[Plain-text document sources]
--*--
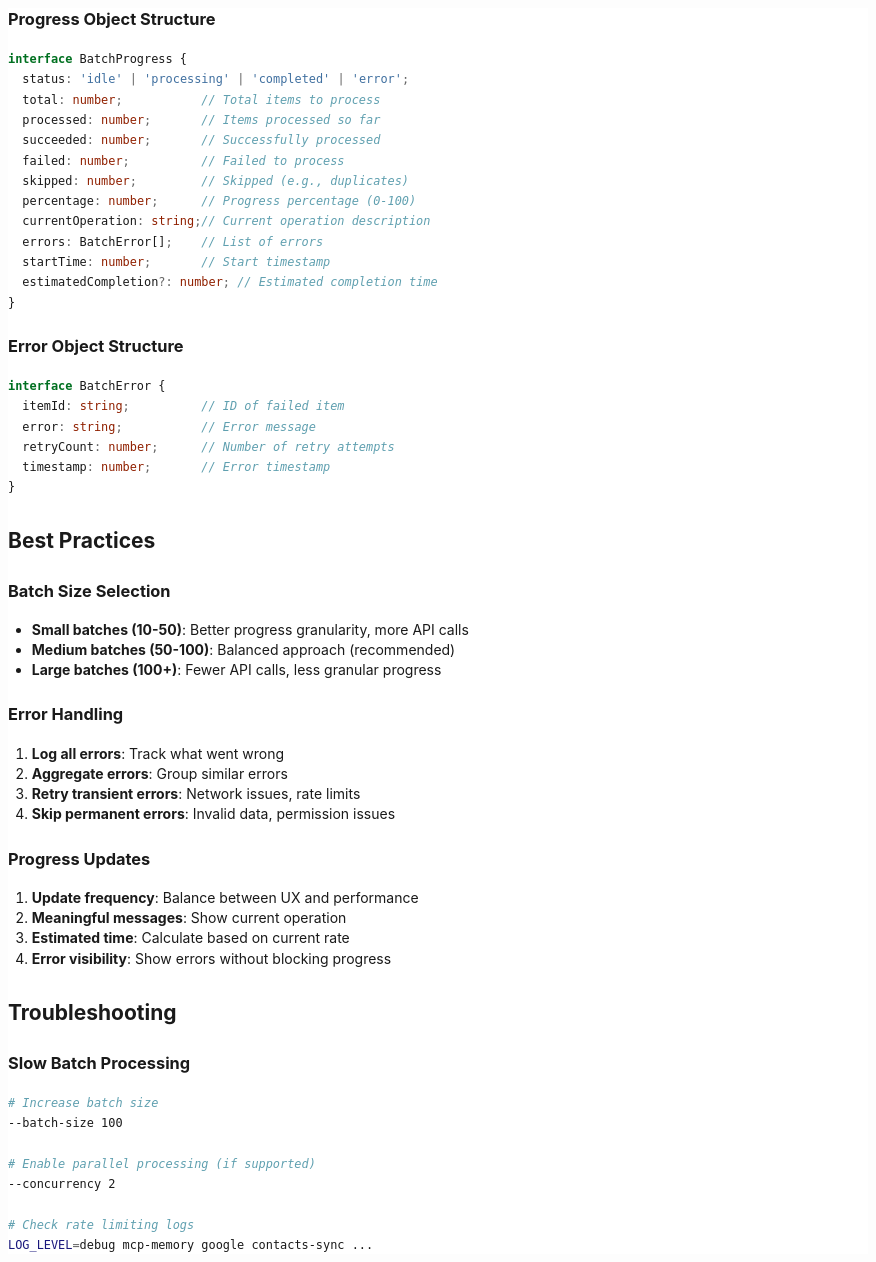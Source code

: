 ### Progress Object Structure
```typescript
interface BatchProgress {
  status: 'idle' | 'processing' | 'completed' | 'error';
  total: number;           // Total items to process
  processed: number;       // Items processed so far
  succeeded: number;       // Successfully processed
  failed: number;          // Failed to process
  skipped: number;         // Skipped (e.g., duplicates)
  percentage: number;      // Progress percentage (0-100)
  currentOperation: string;// Current operation description
  errors: BatchError[];    // List of errors
  startTime: number;       // Start timestamp
  estimatedCompletion?: number; // Estimated completion time
}
```

### Error Object Structure
```typescript
interface BatchError {
  itemId: string;          // ID of failed item
  error: string;           // Error message
  retryCount: number;      // Number of retry attempts
  timestamp: number;       // Error timestamp
}
```

## Best Practices

### Batch Size Selection
- **Small batches (10-50)**: Better progress granularity, more API calls
- **Medium batches (50-100)**: Balanced approach (recommended)
- **Large batches (100+)**: Fewer API calls, less granular progress

### Error Handling
1. **Log all errors**: Track what went wrong
2. **Aggregate errors**: Group similar errors
3. **Retry transient errors**: Network issues, rate limits
4. **Skip permanent errors**: Invalid data, permission issues

### Progress Updates
1. **Update frequency**: Balance between UX and performance
2. **Meaningful messages**: Show current operation
3. **Estimated time**: Calculate based on current rate
4. **Error visibility**: Show errors without blocking progress

## Troubleshooting

### Slow Batch Processing
```bash
# Increase batch size
--batch-size 100

# Enable parallel processing (if supported)
--concurrency 2

# Check rate limiting logs
LOG_LEVEL=debug mcp-memory google contacts-sync ...
```
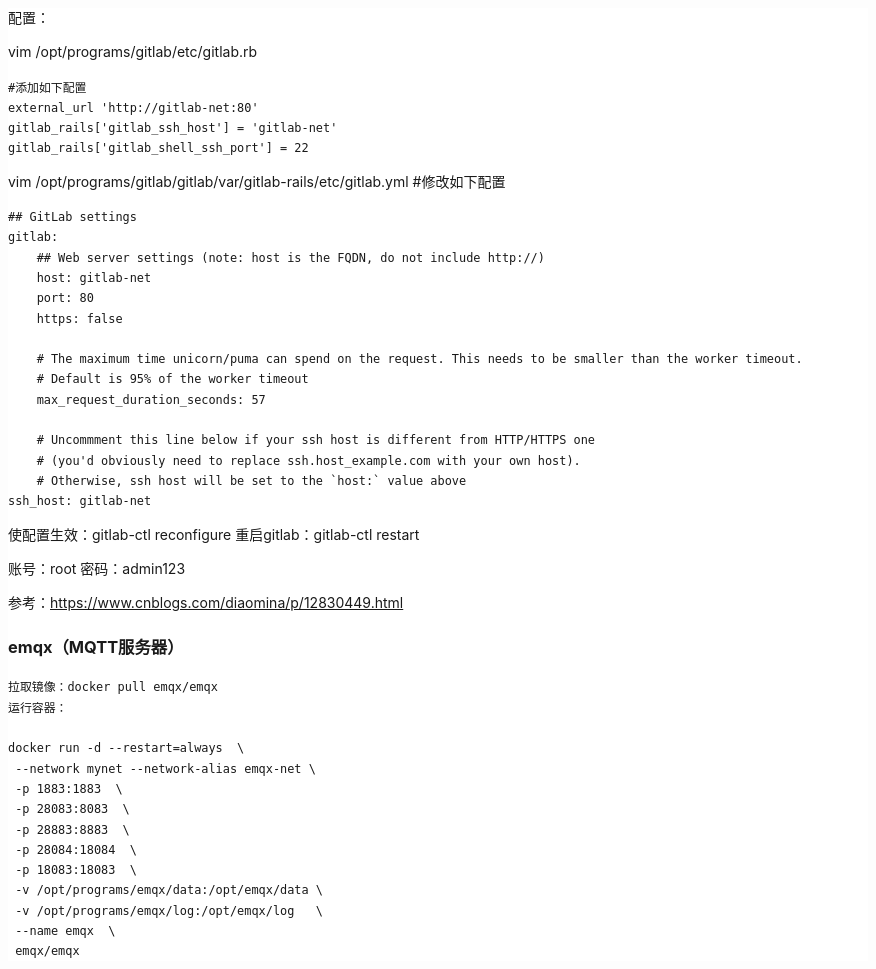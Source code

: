配置：

vim  /opt/programs/gitlab/etc/gitlab.rb

```
#添加如下配置
external_url 'http://gitlab-net:80'
gitlab_rails['gitlab_ssh_host'] = 'gitlab-net'
gitlab_rails['gitlab_shell_ssh_port'] = 22
```

vim  /opt/programs/gitlab/gitlab/var/gitlab-rails/etc/gitlab.yml
#修改如下配置

```
## GitLab settings
gitlab:
    ## Web server settings (note: host is the FQDN, do not include http://)
    host: gitlab-net
    port: 80
    https: false

    # The maximum time unicorn/puma can spend on the request. This needs to be smaller than the worker timeout.
    # Default is 95% of the worker timeout
    max_request_duration_seconds: 57

    # Uncommment this line below if your ssh host is different from HTTP/HTTPS one
    # (you'd obviously need to replace ssh.host_example.com with your own host).
    # Otherwise, ssh host will be set to the `host:` value above
ssh_host: gitlab-net
```

使配置生效：gitlab-ctl reconfigure
重启gitlab：gitlab-ctl restart

账号：root
密码：admin123

参考：https://www.cnblogs.com/diaomina/p/12830449.html

### emqx（MQTT服务器）

```
拉取镜像：docker pull emqx/emqx
运行容器：

docker run -d --restart=always  \
 --network mynet --network-alias emqx-net \
 -p 1883:1883  \
 -p 28083:8083  \
 -p 28883:8883  \
 -p 28084:18084  \
 -p 18083:18083  \
 -v /opt/programs/emqx/data:/opt/emqx/data \
 -v /opt/programs/emqx/log:/opt/emqx/log   \
 --name emqx  \
 emqx/emqx
```
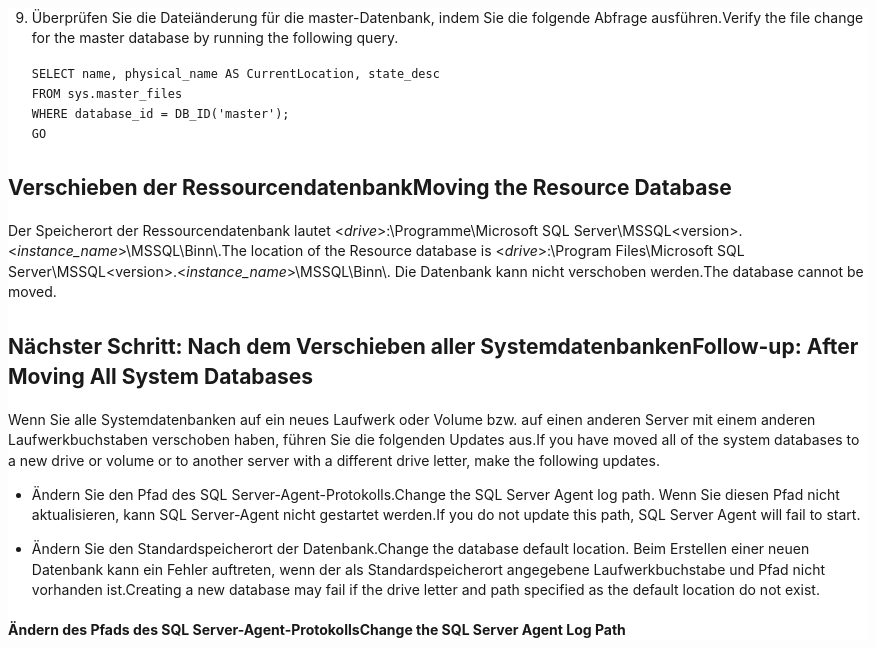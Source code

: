 9. <span data-ttu-id="b6184-172">Überprüfen Sie die Dateiänderung für die master-Datenbank, indem Sie die folgende Abfrage ausführen.</span><span class="sxs-lookup"><span data-stu-id="b6184-172">Verify the file change for the master database by running the following query.</span></span>  
  
    ```  
    SELECT name, physical_name AS CurrentLocation, state_desc  
    FROM sys.master_files  
    WHERE database_id = DB_ID('master');  
    GO  
    ```  
  
##  <a name="moving-the-resource-database"></a><a name="Resource"></a> <span data-ttu-id="b6184-173">Verschieben der Ressourcendatenbank</span><span class="sxs-lookup"><span data-stu-id="b6184-173">Moving the Resource Database</span></span>  
 <span data-ttu-id="b6184-174">Der Speicherort der Ressourcendatenbank lautet \<*drive*>:\Programme\Microsoft SQL Server\MSSQL\<version>.\<*instance_name*>\MSSQL\Binn\\.</span><span class="sxs-lookup"><span data-stu-id="b6184-174">The location of the Resource database is \<*drive*>:\Program Files\Microsoft SQL Server\MSSQL\<version>.\<*instance_name*>\MSSQL\Binn\\.</span></span> <span data-ttu-id="b6184-175">Die Datenbank kann nicht verschoben werden.</span><span class="sxs-lookup"><span data-stu-id="b6184-175">The database cannot be moved.</span></span>  
  
##  <a name="follow-up-after-moving-all-system-databases"></a><a name="Follow"></a> <span data-ttu-id="b6184-176">Nächster Schritt: Nach dem Verschieben aller Systemdatenbanken</span><span class="sxs-lookup"><span data-stu-id="b6184-176">Follow-up: After Moving All System Databases</span></span>  
 <span data-ttu-id="b6184-177">Wenn Sie alle Systemdatenbanken auf ein neues Laufwerk oder Volume bzw. auf einen anderen Server mit einem anderen Laufwerkbuchstaben verschoben haben, führen Sie die folgenden Updates aus.</span><span class="sxs-lookup"><span data-stu-id="b6184-177">If you have moved all of the system databases to a new drive or volume or to another server with a different drive letter, make the following updates.</span></span>  
  
-   <span data-ttu-id="b6184-178">Ändern Sie den Pfad des SQL Server-Agent-Protokolls.</span><span class="sxs-lookup"><span data-stu-id="b6184-178">Change the SQL Server Agent log path.</span></span> <span data-ttu-id="b6184-179">Wenn Sie diesen Pfad nicht aktualisieren, kann SQL Server-Agent nicht gestartet werden.</span><span class="sxs-lookup"><span data-stu-id="b6184-179">If you do not update this path, SQL Server Agent will fail to start.</span></span>  
  
-   <span data-ttu-id="b6184-180">Ändern Sie den Standardspeicherort der Datenbank.</span><span class="sxs-lookup"><span data-stu-id="b6184-180">Change the database default location.</span></span> <span data-ttu-id="b6184-181">Beim Erstellen einer neuen Datenbank kann ein Fehler auftreten, wenn der als Standardspeicherort angegebene Laufwerkbuchstabe und Pfad nicht vorhanden ist.</span><span class="sxs-lookup"><span data-stu-id="b6184-181">Creating a new database may fail if the drive letter and path specified as the default location do not exist.</span></span>  
  
#### <a name="change-the-sql-server-agent-log-path"></a><span data-ttu-id="b6184-182">Ändern des Pfads des SQL Server-Agent-Protokolls</span><span class="sxs-lookup"><span data-stu-id="b6184-182">Change the SQL Server Agent Log Path</span></span>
--*--
[Task statement] Go through the records and report each line that contains "different".

[Expected output]
    # Uncommment this line below if your ssh host is different from HTTP/HTTPS one
 <span data-ttu-id="b6184-177">Wenn Sie alle Systemdatenbanken auf ein neues Laufwerk oder Volume bzw. auf einen anderen Server mit einem anderen Laufwerkbuchstaben verschoben haben, führen Sie die folgenden Updates aus.</span><span class="sxs-lookup"><span data-stu-id="b6184-177">If you have moved all of the system databases to a new drive or volume or to another server with a different drive letter, make the following updates.</span></span>  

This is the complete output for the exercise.